Featured Actor Joined: 12/6/05
Ok, so is anyone else rediscovering how excellent this show was? I am as I revisit it on DVD. Great writing, great theatre actors among the main cast and guest stars (Nana Visitor, Frank Langella, Vanessa Williams, to name a few)... by far the BEST Star Trek series ever (TV Guide's words). It wasn't a Star Trek show--it was a show about life that happened to take place in the Star Trek world. No formulas, no limitations.
It is so odd to hear good dialogue coming from the TV. I firmly believe most good network television died after the 1990s.
Oh well. Who else loves this show? I think it could have run 20 years--plenty of ideas. I miss it terribly.
I like all of the Star Trek series. However, Jean Luc Picard from the Next Generation is the sexiest bald man I have ever watched!

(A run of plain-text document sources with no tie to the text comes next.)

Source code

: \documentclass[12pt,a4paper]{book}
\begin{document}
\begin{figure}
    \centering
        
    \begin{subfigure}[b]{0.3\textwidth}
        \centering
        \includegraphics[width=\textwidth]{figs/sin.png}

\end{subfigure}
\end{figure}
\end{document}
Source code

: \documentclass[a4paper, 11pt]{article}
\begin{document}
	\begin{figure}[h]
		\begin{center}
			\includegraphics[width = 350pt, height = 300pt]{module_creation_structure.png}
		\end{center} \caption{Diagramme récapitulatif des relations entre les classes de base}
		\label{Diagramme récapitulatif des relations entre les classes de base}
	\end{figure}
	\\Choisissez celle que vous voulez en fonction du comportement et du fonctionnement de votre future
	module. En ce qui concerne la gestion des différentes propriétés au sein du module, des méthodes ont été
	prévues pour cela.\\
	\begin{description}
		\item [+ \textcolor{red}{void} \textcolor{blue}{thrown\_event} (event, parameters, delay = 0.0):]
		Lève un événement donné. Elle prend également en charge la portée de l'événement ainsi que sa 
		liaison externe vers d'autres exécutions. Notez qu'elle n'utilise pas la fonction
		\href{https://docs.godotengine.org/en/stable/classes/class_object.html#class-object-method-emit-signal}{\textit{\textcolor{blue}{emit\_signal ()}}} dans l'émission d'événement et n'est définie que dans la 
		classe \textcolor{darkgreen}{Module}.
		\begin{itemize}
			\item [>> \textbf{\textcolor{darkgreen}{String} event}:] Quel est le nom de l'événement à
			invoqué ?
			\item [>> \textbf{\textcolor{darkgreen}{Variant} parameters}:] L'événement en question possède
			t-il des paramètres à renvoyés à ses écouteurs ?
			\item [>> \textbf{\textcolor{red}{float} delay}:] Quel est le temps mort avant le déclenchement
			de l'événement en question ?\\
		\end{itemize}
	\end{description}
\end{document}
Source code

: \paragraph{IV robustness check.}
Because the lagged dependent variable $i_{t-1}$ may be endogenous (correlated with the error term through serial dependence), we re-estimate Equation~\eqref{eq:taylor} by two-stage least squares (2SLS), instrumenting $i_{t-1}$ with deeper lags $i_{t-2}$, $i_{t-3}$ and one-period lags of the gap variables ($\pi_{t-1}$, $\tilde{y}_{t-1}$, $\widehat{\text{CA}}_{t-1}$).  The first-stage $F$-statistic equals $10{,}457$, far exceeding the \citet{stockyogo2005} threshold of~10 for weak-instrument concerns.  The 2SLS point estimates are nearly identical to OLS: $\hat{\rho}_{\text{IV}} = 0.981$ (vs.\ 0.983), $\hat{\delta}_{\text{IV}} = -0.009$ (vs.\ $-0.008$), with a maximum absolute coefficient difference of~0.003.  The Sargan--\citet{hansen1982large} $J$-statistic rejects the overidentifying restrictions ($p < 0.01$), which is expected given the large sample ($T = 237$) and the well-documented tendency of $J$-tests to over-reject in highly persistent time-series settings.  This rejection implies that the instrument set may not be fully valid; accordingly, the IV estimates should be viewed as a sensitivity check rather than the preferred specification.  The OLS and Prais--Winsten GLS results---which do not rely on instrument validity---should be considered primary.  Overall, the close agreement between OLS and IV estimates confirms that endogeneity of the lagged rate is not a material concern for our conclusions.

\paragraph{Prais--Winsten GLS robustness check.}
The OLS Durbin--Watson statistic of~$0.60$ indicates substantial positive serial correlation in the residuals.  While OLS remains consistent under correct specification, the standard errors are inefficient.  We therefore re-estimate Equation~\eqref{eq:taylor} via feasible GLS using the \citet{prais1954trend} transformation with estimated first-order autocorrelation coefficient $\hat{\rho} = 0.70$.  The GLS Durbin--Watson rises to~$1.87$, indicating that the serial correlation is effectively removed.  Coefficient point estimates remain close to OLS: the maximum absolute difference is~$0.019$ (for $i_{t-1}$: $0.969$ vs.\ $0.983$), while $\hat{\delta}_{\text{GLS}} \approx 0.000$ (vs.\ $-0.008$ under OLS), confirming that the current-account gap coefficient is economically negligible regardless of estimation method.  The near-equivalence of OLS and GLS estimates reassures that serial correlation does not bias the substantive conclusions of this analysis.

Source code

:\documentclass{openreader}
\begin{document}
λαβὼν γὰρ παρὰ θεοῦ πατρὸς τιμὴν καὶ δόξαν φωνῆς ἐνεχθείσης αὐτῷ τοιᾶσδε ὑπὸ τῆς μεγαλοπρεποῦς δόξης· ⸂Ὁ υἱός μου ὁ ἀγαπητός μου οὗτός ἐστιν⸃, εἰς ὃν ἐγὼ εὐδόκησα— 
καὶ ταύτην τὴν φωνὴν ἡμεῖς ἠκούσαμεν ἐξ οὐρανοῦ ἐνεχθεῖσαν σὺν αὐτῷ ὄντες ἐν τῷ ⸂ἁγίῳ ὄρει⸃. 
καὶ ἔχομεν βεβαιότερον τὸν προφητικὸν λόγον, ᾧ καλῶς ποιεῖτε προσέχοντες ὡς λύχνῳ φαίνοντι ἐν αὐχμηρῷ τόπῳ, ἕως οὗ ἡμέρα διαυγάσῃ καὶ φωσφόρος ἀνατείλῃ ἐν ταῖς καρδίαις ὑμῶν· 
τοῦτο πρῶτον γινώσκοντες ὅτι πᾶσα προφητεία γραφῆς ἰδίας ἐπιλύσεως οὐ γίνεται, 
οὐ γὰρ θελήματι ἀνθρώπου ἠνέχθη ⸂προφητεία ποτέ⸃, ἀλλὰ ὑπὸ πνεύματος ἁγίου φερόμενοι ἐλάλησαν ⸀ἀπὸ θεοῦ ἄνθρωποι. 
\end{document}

I used to work in Product Development for a limited edition collectibles firm. would you believe that the biggest selling plate was that of Mr. Spock? We sent out a questionnaire to die hard Trek fans for the next series of plates to ask their opinions. These people were able to name episodes in great detail, when they aired, who was in the cast, etc. It was amazing how much they knew about each episode. When my son was young, we took him to a museum that was having a Star Trek convention. These people were dressed to the hilt in costumes and were separated in groups by the name of their federation. They were speaking Clingon, Romulon, etc. Each federation club also participated in community service projects- that was kind of neat. Another time, my sister took my son to the mall (when he was about 3). She took him into a plus size store. There was a big black woman who was wearing her hair in braids that was shoulder length. He said to my sister- Look- it's a Clingon. The sales lady just laughed because she was a Star Trek fan!

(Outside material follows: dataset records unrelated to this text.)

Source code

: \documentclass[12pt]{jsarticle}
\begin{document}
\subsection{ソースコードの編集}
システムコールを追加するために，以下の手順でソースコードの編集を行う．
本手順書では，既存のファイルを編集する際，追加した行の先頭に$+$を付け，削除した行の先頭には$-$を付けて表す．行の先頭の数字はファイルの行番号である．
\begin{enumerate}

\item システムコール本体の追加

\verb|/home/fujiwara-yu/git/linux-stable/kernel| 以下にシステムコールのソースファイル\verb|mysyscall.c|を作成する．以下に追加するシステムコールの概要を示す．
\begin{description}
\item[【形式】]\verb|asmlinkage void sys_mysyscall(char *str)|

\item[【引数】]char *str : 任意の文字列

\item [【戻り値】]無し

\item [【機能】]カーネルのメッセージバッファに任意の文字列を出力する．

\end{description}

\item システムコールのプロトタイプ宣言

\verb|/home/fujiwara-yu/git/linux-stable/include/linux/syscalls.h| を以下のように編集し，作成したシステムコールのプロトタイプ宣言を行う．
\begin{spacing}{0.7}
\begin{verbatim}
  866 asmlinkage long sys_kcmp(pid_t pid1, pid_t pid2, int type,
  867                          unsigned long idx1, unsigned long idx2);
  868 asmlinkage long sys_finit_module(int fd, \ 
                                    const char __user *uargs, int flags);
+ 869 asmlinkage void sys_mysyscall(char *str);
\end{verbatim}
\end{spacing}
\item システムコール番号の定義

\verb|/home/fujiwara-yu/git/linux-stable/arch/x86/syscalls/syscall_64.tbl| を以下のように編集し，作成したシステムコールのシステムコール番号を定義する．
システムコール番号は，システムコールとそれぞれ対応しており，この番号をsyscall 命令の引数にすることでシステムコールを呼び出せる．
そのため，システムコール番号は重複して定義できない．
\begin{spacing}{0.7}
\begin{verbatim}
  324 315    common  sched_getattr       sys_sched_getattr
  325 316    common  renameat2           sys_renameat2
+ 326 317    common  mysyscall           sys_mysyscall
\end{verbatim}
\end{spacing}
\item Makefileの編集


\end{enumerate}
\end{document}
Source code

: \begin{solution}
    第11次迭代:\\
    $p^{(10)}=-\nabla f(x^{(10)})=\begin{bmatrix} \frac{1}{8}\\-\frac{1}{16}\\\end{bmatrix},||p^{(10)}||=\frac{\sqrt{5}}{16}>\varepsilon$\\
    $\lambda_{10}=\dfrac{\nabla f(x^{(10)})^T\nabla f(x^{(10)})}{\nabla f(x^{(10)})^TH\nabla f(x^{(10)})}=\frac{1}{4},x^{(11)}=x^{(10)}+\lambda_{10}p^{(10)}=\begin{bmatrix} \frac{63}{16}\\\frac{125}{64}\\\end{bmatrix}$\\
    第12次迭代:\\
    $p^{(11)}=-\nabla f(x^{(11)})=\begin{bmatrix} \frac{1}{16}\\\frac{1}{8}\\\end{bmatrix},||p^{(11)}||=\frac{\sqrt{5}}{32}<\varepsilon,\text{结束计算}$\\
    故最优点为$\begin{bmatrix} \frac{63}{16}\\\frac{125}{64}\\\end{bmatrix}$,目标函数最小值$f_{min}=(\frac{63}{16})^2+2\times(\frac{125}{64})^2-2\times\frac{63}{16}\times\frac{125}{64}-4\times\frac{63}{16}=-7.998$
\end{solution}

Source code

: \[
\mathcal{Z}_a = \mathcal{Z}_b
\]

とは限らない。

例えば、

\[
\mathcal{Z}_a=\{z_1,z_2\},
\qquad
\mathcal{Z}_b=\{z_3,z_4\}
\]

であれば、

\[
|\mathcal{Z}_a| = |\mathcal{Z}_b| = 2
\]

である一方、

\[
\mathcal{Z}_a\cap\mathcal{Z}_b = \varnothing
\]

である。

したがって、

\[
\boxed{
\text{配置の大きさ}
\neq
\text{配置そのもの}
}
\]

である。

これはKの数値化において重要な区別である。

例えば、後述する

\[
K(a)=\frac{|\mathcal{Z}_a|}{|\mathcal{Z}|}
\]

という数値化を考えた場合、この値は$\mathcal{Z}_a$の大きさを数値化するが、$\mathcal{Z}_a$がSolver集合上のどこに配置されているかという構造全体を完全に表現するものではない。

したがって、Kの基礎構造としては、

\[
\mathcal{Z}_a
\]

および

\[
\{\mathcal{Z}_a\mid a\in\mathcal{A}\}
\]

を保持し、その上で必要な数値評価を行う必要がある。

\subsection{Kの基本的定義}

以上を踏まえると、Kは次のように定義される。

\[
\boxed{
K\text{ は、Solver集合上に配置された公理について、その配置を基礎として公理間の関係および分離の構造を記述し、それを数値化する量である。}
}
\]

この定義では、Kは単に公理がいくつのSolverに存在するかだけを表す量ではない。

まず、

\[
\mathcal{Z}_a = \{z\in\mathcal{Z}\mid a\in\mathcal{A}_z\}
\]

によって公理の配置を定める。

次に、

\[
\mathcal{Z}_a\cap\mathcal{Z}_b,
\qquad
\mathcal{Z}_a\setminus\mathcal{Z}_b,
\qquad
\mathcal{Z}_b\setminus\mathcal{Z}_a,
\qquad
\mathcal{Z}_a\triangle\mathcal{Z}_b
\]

Broadway Star Joined: 12/31/69
Oh man... the later seasons of Deep Space Nine are such an underappreciated gem. While the earlier seasons were a bit shaky, once the Dominion War storyline kicked in, the writing was fantastic. I love how the sci-fi world of Starfleet was contrasted with the mysterious and detailed spiritual world of Bajor and the Prophets. Avery Brooks certainly came into his own with this one, moreso than I think anyone quite thought him capable of at first.
It took a while for me to warm to DS9. When it first started, I was in high school, and riding the TNG love-fest. I watched the premiere with friends, and we were completely bored. I stuck with it for about half the season and it never did grab me. BUT, about 2 years ago, I started watching it on dvd...apparently I was too young to "get it," or something, but I completely fell in love with it.

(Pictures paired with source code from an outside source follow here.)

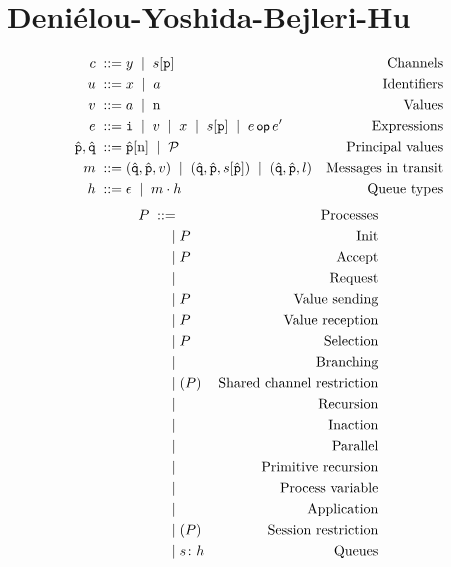 \documentclass{article}
\begin{document}
\section{Deni\'elou-Yoshida-Bejleri-Hu}

\begin{align*}
  c \; ::= \; & y \; \mid \; s[\mathtt{p}]   & \text{Channels} \\
  u \; ::= \; & x \; \mid \; a                    & \text{Identifiers}\\
  v \; ::= \; & a \; \mid \; \text{n}             & \text{Values}\\
  e \; ::= \; & \mathtt{i}
    \; \mid \; v
    \; \mid \; x
    \; \mid \; s[\mathtt{p}]
    \; \mid \; e\,\textsf{\upshape\small op}\,e'             & \text{Expressions}\\
  \hat{\mathtt{p}}, \hat{\mathtt{q}}
    \; ::= \; & \hat{\mathtt{p}}[\text{n}]
    \; \mid \; \mathcal{P}                     & \text{Principal values}\\
  m \; ::= \; & (\hat{\mathtt{q}},\hat{\mathtt{p}},v)
    \; \mid \; (\hat{\mathtt{q}},\hat{\mathtt{p}},s[\hat{\mathtt{p}}])
    \; \mid \; (\hat{\mathtt{q}},\hat{\mathtt{p}},l)
                                           & \text{Messages in transit}\\
  h \; ::= \; & \epsilon \; \mid \; m\cdot h       & \text{Queue types}\\
\end{align*}
\begin{align*}
  P \grmeq &               & \text{Processes}\\
    \grmor & \init uyP     & \text{Init}\\
    \grmor & \accept uyP   & \text{Accept}\\
    \grmor & \request as{} & \text{Request}\\
    \grmor & \send ceP     & \text{Value sending}\\
    \grmor & \recv cxP     & \text{Value reception}\\
    \grmor & \select clP   & \text{Selection}\\
    \grmor & \branch clP   & \text{Branching}\\
    \grmor & \restrict aP  & \text{Shared channel restriction}\\
    \grmor & \recur XP     & \text{Recursion}\\
    \grmor & \inact        & \text{Inaction}\\
    \grmor & \parcomp PQ   & \text{Parallel}\\
    \grmor & \primrec PiXQ & \text{Primitive recursion}\\
    \grmor & \vars X{}{}   & \text{Process variable}\\
    \grmor & \app Pi       & \text{Application}\\
    \grmor & \restrict sP  & \text{Session restriction}\\
    \grmor & s\colon h     & \text{Queues}\\
\end{align*}
\end{document}
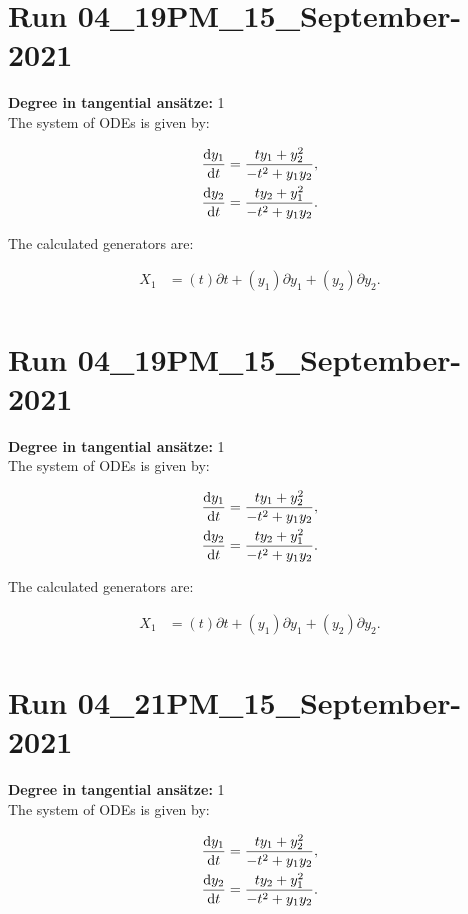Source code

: \section*{Run 04\_19PM\_15\_September-2021}
\textbf{Degree in tangential ansätze:}	1\\
The system of ODEs is given by:

\begin{align*}
\dv{y_{1}}{t}&=\frac{t y_{1} + y_{2}^{2}}{- t^{2} + y_{1} y_{2}},\\
\dv{y_{2}}{t}&=\frac{t y_{2} + y_{1}^{2}}{- t^{2} + y_{1} y_{2}}.\\
\end{align*}

\noindent The calculated generators are:

\begin{align*}
X_{1}&=\left( t \right)\partial t+\left( y_{1} \right)\partial y_{1}+\left( y_{2} \right)\partial y_{2}.\\
\end{align*}
\section*{Run 04\_19PM\_15\_September-2021}
\textbf{Degree in tangential ansätze:}	1\\
The system of ODEs is given by:

\begin{align*}
\dv{y_{1}}{t}&=\frac{t y_{1} + y_{2}^{2}}{- t^{2} + y_{1} y_{2}},\\
\dv{y_{2}}{t}&=\frac{t y_{2} + y_{1}^{2}}{- t^{2} + y_{1} y_{2}}.\\
\end{align*}

\noindent The calculated generators are:

\begin{align*}
X_{1}&=\left( t \right)\partial t+\left( y_{1} \right)\partial y_{1}+\left( y_{2} \right)\partial y_{2}.\\
\end{align*}
\section*{Run 04\_21PM\_15\_September-2021}
\textbf{Degree in tangential ansätze:}	1\\
The system of ODEs is given by:

\begin{align*}
\dv{y_{1}}{t}&=\frac{t y_{1} + y_{2}^{2}}{- t^{2} + y_{1} y_{2}},\\
\dv{y_{2}}{t}&=\frac{t y_{2} + y_{1}^{2}}{- t^{2} + y_{1} y_{2}}.\\
\end{align*}

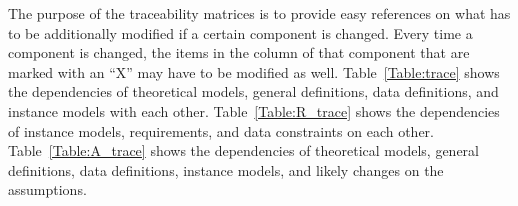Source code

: \documentclass[12pt]{article}
\begin{document}
	The purpose of the traceability matrices is to provide easy references on what
	has to be additionally modified if a certain component is changed.  Every time a
	component is changed, the items in the column of that component that are marked
	with an ``X'' may have to be modified as well.  Table~\ref{Table:trace} shows
	the
	dependencies of theoretical models, general definitions, data definitions, and
	instance models with each other. Table~\ref{Table:R_trace} shows the
	dependencies of instance models, requirements, and data constraints on each
	other. Table~\ref{Table:A_trace} shows the dependencies of theoretical models,
	general definitions, data definitions, instance models, and likely changes on
	the assumptions.
	
	
	
	
\end{document}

No formulas, no limitations.
It is so odd to hear good dialogue coming from the TV. I firmly believe most good network television died after the 1990s.
Couldn't have said it better myself.
Broadway Star Joined: 2/3/05
DS9 is my favorite Star Trek series. . . I like that they delve more into relationships than the other series did.
I loved DS9 until it became a silly soap opera.
This. But I never really "loved" it.
When Kira was carrying O'Brien's baby and they started acting like the bickering couple, they lost me.
Featured Actor Joined: 12/6/05
Nana Visitor was pregnant in real life. Rather than make Kira pregnant, which would have been unlikely, or write Kira out for a few months, which would have sucked, or film her from the neck up, which would have been silly, they came up with the plausible idea that Kieko was pregnant and during a trip with Kira or something, she was injured and the only way to save the baby was to put it in another mother, ASAP. Thus Kira carried it. I thought it was a brilliant idea, and I thought that the bickering really added an element to the story. If you were carrying someone's baby of course you would grow attached to it.
I agree with Mother's Younger Brother--I didn't get how BRILLIANT the show was until recently. It went over my head when I was a kid.
Review the episode "Homefront" from season 4, and see how it is a chilling vision of things to come in our own world with terrorism and paranoia.
Look at Bajor and how it could easily be an allegory for Iraq, and the whole Middle East, or post-war Europe. And the beauty is that who symbolizes what entirely depends on your own interpretation.
I have never seen a show that was so layered and rich... and a show that went though 1000 changes (Defiant, Worf, Klingon War, Dominion War, New Dax) and still kept up the integrity of the plots.
And I'll say right now that Garak and Weyoun were the coolest on there. Andrew Robinson is perhaps one of the best actors to ever appear on television. Oh and Louise Fetcher? Loved her.